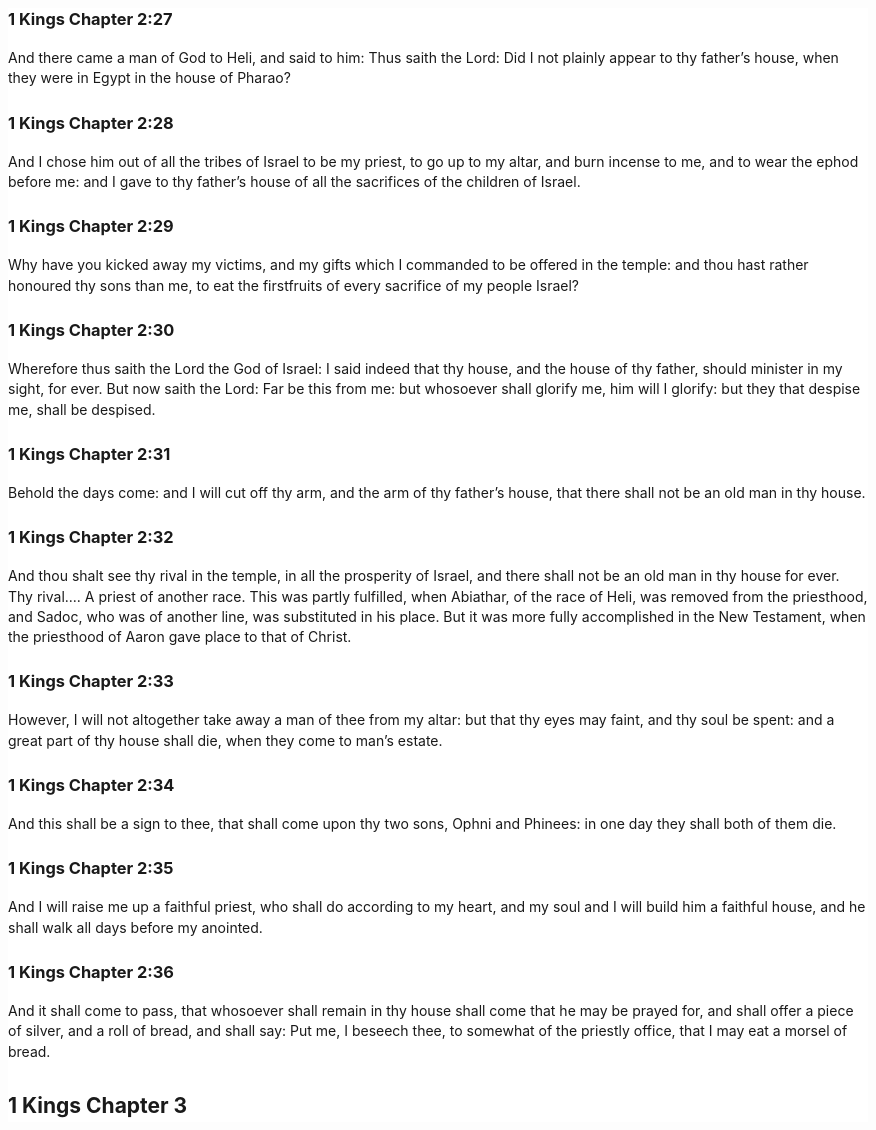 ### 1 Kings Chapter 2:27
And there came a man of God to Heli, and said to him: Thus saith the Lord: Did I not plainly appear to thy father’s house, when they were in Egypt in the house of Pharao?  

### 1 Kings Chapter 2:28
And I chose him out of all the tribes of Israel to be my priest, to go up to my altar, and burn incense to me, and to wear the ephod before me: and I gave to thy father’s house of all the sacrifices of the children of Israel.  

### 1 Kings Chapter 2:29
Why have you kicked away my victims, and my gifts which I commanded to be offered in the temple: and thou hast rather honoured thy sons than me, to eat the firstfruits of every sacrifice of my people Israel?  

### 1 Kings Chapter 2:30
Wherefore thus saith the Lord the God of Israel: I said indeed that thy house, and the house of thy father, should minister in my sight, for ever. But now saith the Lord: Far be this from me: but whosoever shall glorify me, him will I glorify: but they that despise me, shall be despised.  

### 1 Kings Chapter 2:31
Behold the days come: and I will cut off thy arm, and the arm of thy father’s house, that there shall not be an old man in thy house.  

### 1 Kings Chapter 2:32
And thou shalt see thy rival in the temple, in all the prosperity of Israel, and there shall not be an old man in thy house for ever.  Thy rival.... A priest of another race. This was partly fulfilled, when Abiathar, of the race of Heli, was removed from the priesthood, and Sadoc, who was of another line, was substituted in his place. But it was more fully accomplished in the New Testament, when the priesthood of Aaron gave place to that of Christ.  

### 1 Kings Chapter 2:33
However, I will not altogether take away a man of thee from my altar: but that thy eyes may faint, and thy soul be spent: and a great part of thy house shall die, when they come to man’s estate.  

### 1 Kings Chapter 2:34
And this shall be a sign to thee, that shall come upon thy two sons, Ophni and Phinees: in one day they shall both of them die.  

### 1 Kings Chapter 2:35
And I will raise me up a faithful priest, who shall do according to my heart, and my soul and I will build him a faithful house, and he shall walk all days before my anointed.  

### 1 Kings Chapter 2:36
And it shall come to pass, that whosoever shall remain in thy house shall come that he may be prayed for, and shall offer a piece of silver, and a roll of bread, and shall say: Put me, I beseech thee, to somewhat of the priestly office, that I may eat a morsel of bread.   

## 1 Kings Chapter 3
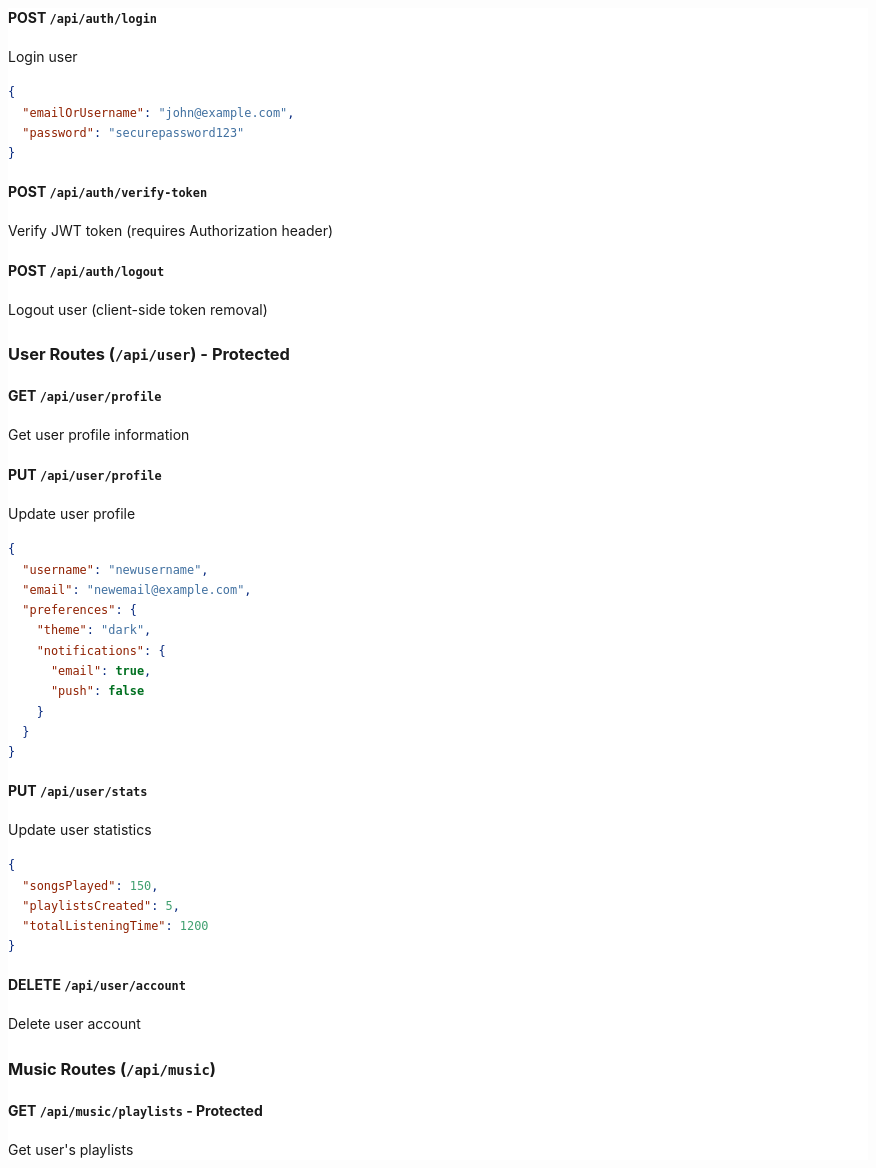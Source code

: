 #### POST `/api/auth/login`
Login user
```json
{
  "emailOrUsername": "john@example.com",
  "password": "securepassword123"
}
```

#### POST `/api/auth/verify-token`
Verify JWT token (requires Authorization header)

#### POST `/api/auth/logout`
Logout user (client-side token removal)

### User Routes (`/api/user`) - Protected

#### GET `/api/user/profile`
Get user profile information

#### PUT `/api/user/profile`
Update user profile
```json
{
  "username": "newusername",
  "email": "newemail@example.com",
  "preferences": {
    "theme": "dark",
    "notifications": {
      "email": true,
      "push": false
    }
  }
}
```

#### PUT `/api/user/stats`
Update user statistics
```json
{
  "songsPlayed": 150,
  "playlistsCreated": 5,
  "totalListeningTime": 1200
}
```

#### DELETE `/api/user/account`
Delete user account

### Music Routes (`/api/music`)

#### GET `/api/music/playlists` - Protected
Get user's playlists
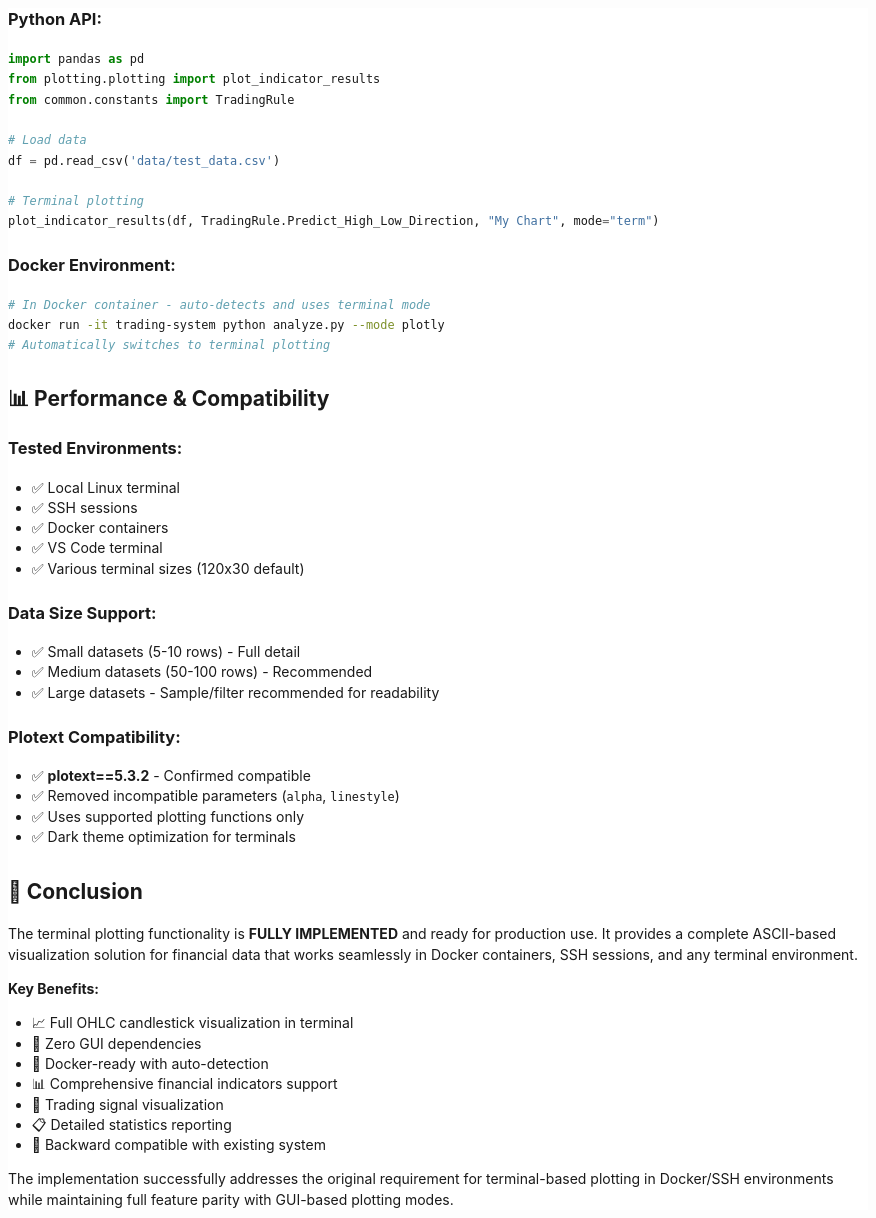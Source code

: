 ### **Python API:**
```python
import pandas as pd
from plotting.plotting import plot_indicator_results
from common.constants import TradingRule

# Load data
df = pd.read_csv('data/test_data.csv')

# Terminal plotting
plot_indicator_results(df, TradingRule.Predict_High_Low_Direction, "My Chart", mode="term")
```

### **Docker Environment:**
```bash
# In Docker container - auto-detects and uses terminal mode
docker run -it trading-system python analyze.py --mode plotly
# Automatically switches to terminal plotting
```

## 📊 **Performance & Compatibility**

### **Tested Environments:**
- ✅ Local Linux terminal
- ✅ SSH sessions
- ✅ Docker containers
- ✅ VS Code terminal
- ✅ Various terminal sizes (120x30 default)

### **Data Size Support:**
- ✅ Small datasets (5-10 rows) - Full detail
- ✅ Medium datasets (50-100 rows) - Recommended
- ✅ Large datasets - Sample/filter recommended for readability

### **Plotext Compatibility:**
- ✅ **plotext==5.3.2** - Confirmed compatible
- ✅ Removed incompatible parameters (`alpha`, `linestyle`)
- ✅ Uses supported plotting functions only
- ✅ Dark theme optimization for terminals

## 🎉 **Conclusion**

The terminal plotting functionality is **FULLY IMPLEMENTED** and ready for production use. It provides a complete ASCII-based visualization solution for financial data that works seamlessly in Docker containers, SSH sessions, and any terminal environment.

**Key Benefits:**
- 📈 Full OHLC candlestick visualization in terminal
- 🔧 Zero GUI dependencies
- 🐳 Docker-ready with auto-detection
- 📊 Comprehensive financial indicators support
- 🎯 Trading signal visualization
- 📋 Detailed statistics reporting
- 🔄 Backward compatible with existing system

The implementation successfully addresses the original requirement for terminal-based plotting in Docker/SSH environments while maintaining full feature parity with GUI-based plotting modes.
◆ ◆ ◆ ◆ ◆ ◆ ◆
Only the lines containing the word "sessions" should be returned from the data above.

- ✅ SSH sessions
The terminal plotting functionality is **FULLY IMPLEMENTED** and ready for production use. It provides a complete ASCII-based visualization solution for financial data that works seamlessly in Docker containers, SSH sessions, and any terminal environment.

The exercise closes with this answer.